**EXERCISE INSTRUCTIONS:** Go through the records and filter out every line lacking the word "threadCount"; copy the lines that remain.

**DATASET CONTENT:**
####
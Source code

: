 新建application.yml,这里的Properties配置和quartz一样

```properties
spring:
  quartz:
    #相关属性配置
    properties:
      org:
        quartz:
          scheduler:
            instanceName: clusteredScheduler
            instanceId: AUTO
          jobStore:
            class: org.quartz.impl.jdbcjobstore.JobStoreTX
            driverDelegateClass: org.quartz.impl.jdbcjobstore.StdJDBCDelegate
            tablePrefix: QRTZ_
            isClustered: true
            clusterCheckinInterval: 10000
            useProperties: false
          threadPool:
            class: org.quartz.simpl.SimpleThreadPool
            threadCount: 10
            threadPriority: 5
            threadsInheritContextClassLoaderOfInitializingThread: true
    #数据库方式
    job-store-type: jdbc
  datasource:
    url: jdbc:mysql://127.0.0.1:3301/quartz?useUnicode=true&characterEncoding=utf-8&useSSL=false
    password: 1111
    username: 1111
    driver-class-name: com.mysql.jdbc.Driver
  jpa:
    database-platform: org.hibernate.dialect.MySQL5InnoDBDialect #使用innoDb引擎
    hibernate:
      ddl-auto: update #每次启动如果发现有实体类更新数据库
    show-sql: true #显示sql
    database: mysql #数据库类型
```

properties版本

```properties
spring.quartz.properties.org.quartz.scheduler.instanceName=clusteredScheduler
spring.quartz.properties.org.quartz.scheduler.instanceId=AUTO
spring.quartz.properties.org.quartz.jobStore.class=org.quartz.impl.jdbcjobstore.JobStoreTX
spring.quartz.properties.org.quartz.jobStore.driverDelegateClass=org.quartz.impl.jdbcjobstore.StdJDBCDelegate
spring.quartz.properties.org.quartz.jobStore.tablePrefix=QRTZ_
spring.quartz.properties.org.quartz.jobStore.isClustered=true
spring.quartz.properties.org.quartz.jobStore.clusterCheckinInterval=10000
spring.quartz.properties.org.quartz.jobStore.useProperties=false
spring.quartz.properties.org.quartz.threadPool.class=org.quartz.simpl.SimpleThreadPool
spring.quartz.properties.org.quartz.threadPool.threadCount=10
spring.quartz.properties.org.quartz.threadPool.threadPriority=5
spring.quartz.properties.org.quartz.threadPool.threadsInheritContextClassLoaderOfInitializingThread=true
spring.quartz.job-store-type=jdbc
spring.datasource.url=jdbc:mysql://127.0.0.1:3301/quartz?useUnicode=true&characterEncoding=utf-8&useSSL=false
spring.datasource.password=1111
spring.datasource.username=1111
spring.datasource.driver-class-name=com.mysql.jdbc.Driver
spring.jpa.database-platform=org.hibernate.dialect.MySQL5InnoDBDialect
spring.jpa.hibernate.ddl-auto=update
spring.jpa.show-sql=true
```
####
**TASK OUTPUT:**
            threadCount: 10
spring.quartz.properties.org.quartz.threadPool.threadCount=10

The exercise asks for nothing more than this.